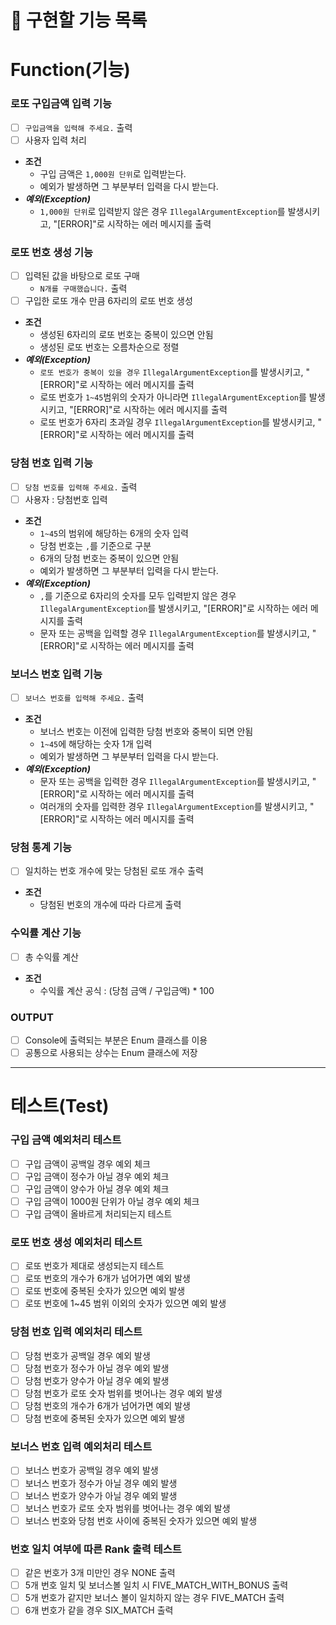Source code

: # 🚀 구현할 기능 목록

# Function(기능)
### 로또 구입금액 입력 기능
- [ ] `구입금액을 입력해 주세요.` 출력
- [ ] 사용자 입력 처리
- **조건**
  - 구입 금액은 `1,000원 단위`로 입력받는다.
  - 예외가 발생하면 그 부분부터 입력을 다시 받는다.
- ***예외(Exception)***
  - `1,000원 단위`로 입력받지 않은 경우 `IllegalArgumentException`를 발생시키고, "[ERROR]"로 시작하는 에러 메시지를 출력

### 로또 번호 생성 기능
- [ ] 입력된 값을 바탕으로 로또 구매
  - `N개를 구매했습니다.` 출력
- [ ] 구입한 로또 개수 만큼 6자리의 로또 번호 생성
- **조건**
  - 생성된 6자리의 로또 번호는 중복이 있으면 안됨
  - 생성된 로또 번호는 오름차순으로 정렬 
- ***예외(Exception)***
  - `로또 번호가 중복이 있을 경우` `IllegalArgumentException`를 발생시키고, "[ERROR]"로 시작하는 에러 메시지를 출력
  - 로또 번호가 `1~45`범위의 숫자가 아니라면 `IllegalArgumentException`를 발생시키고, "[ERROR]"로 시작하는 에러 메시지를 출력
  - 로또 번호가 6자리 초과일 경우 `IllegalArgumentException`를 발생시키고, "[ERROR]"로 시작하는 에러 메시지를 출력

### 당첨 번호 입력 기능
- [ ] `당첨 번호를 입력해 주세요.` 출력
- [ ] 사용자 : 당첨번호 입력
- **조건**
  - `1~45`의 범위에 해당하는 6개의 숫자 입력
  - 당첨 번호는 `,`를 기준으로 구분
  - 6개의 당첨 번호는 중복이 있으면 안됨
  - 예외가 발생하면 그 부분부터 입력을 다시 받는다.
- ***예외(Exception)***
  - `,`를 기준으로 6자리의 숫자를 모두 입력받지 않은 경우 `IllegalArgumentException`를 발생시키고, "[ERROR]"로 시작하는 에러 메시지를 출력
  - 문자 또는 공백을 입력할 경우 `IllegalArgumentException`를 발생시키고, "[ERROR]"로 시작하는 에러 메시지를 출력

### 보너스 번호 입력 기능
- [ ] `보너스 번호를 입력해 주세요.` 출력
- **조건**
  - 보너스 번호는 이전에 입력한 당첨 번호와 중복이 되면 안됨
  - `1~45`에 해당하는 숫자 1개 입력
  - 예외가 발생하면 그 부분부터 입력을 다시 받는다.
- ***예외(Exception)***
  - 문자 또는 공백을 입력한 경우 `IllegalArgumentException`를 발생시키고, "[ERROR]"로 시작하는 에러 메시지를 출력
  - 여러개의 숫자를 입력한 경우 `IllegalArgumentException`를 발생시키고, "[ERROR]"로 시작하는 에러 메시지를 출력


### 당첨 통계 기능
- [ ] 일치하는 번호 개수에 맞는 당첨된 로또 개수 출력
- **조건**
  - 당첨된 번호의 개수에 따라 다르게 출력


### 수익률 계산 기능
- [ ] 총 수익률 계산
- **조건**
  - 수익률 계산 공식 : (당첨 금액 / 구입금액) * 100

### OUTPUT
- [ ] Console에 출력되는 부분은 Enum 클래스를 이용
- [ ] 공통으로 사용되는 상수는 Enum 클래스에 저장

---

# 테스트(Test)
### 구입 금액 예외처리 테스트
- [ ] 구입 금액이 공백일 경우 예외 체크
- [ ] 구입 금액이 정수가 아닐 경우 예외 체크
- [ ] 구입 금액이 양수가 아닐 경우 예외 체크
- [ ] 구입 금액이 1000원 단위가 아닐 경우 예외 체크
- [ ] 구입 금액이 올바르게 처리되는지 테스트

### 로또 번호 생성 예외처리 테스트
- [ ] 로또 번호가 제대로 생성되는지 테스트
- [ ] 로또 번호의 개수가 6개가 넘어가면 예외 발생
- [ ] 로또 번호에 중복된 숫자가 있으면 예외 발생
- [ ] 로또 번호에 1~45 범위 이외의 숫자가 있으면 예외 발생

### 당첨 번호 입력 예외처리 테스트
- [ ] 당첨 번호가 공백일 경우 예외 발생
- [ ] 당첨 번호가 정수가 아닐 경우 예외 발생
- [ ] 당첨 번호가 양수가 아닐 경우 예외 발생
- [ ] 당첨 번호가 로또 숫자 범위를 벗어나는 경우 예외 발생
- [ ] 당첨 번호의 개수가 6개가 넘어가면 예외 발생
- [ ] 당첨 번호에 중복된 숫자가 있으면 예외 발생

### 보너스 번호 입력 예외처리 테스트
- [ ] 보너스 번호가 공백일 경우 예외 발생
- [ ] 보너스 번호가 정수가 아닐 경우 예외 발생
- [ ] 보너스 번호가 양수가 아닐 경우 예외 발생
- [ ] 보너스 번호가 로또 숫자 범위를 벗어나는 경우 예외 발생
- [ ] 보너스 번호와 당첨 번호 사이에 중복된 숫자가 있으면 예외 발생

### 번호 일치 여부에 따른 Rank 출력 테스트
- [ ] 같은 번호가 3개 미만인 경우 NONE 출력
- [ ] 5개 번호 일치 및 보너스볼 일치 시 FIVE_MATCH_WITH_BONUS 출력
- [ ] 5개 번호가 같지만 보너스 볼이 일치하지 않는 경우 FIVE_MATCH 출력
- [ ] 6개 번호가 같을 경우 SIX_MATCH 출력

===============

Give back exactly the lines above starting at the line where "- [ ] Console에 출력되는 부분은 Enum 클래스를 이용" appears and ending at the line where "- [ ] 당첨 번호가 양수가 아닐 경우 예외 발생" appears, both included, with no other lines.

- [ ] Console에 출력되는 부분은 Enum 클래스를 이용
- [ ] 공통으로 사용되는 상수는 Enum 클래스에 저장

---

# 테스트(Test)
### 구입 금액 예외처리 테스트
- [ ] 구입 금액이 공백일 경우 예외 체크
- [ ] 구입 금액이 정수가 아닐 경우 예외 체크
- [ ] 구입 금액이 양수가 아닐 경우 예외 체크
- [ ] 구입 금액이 1000원 단위가 아닐 경우 예외 체크
- [ ] 구입 금액이 올바르게 처리되는지 테스트

### 로또 번호 생성 예외처리 테스트
- [ ] 로또 번호가 제대로 생성되는지 테스트
- [ ] 로또 번호의 개수가 6개가 넘어가면 예외 발생
- [ ] 로또 번호에 중복된 숫자가 있으면 예외 발생
- [ ] 로또 번호에 1~45 범위 이외의 숫자가 있으면 예외 발생

### 당첨 번호 입력 예외처리 테스트
- [ ] 당첨 번호가 공백일 경우 예외 발생
- [ ] 당첨 번호가 정수가 아닐 경우 예외 발생
- [ ] 당첨 번호가 양수가 아닐 경우 예외 발생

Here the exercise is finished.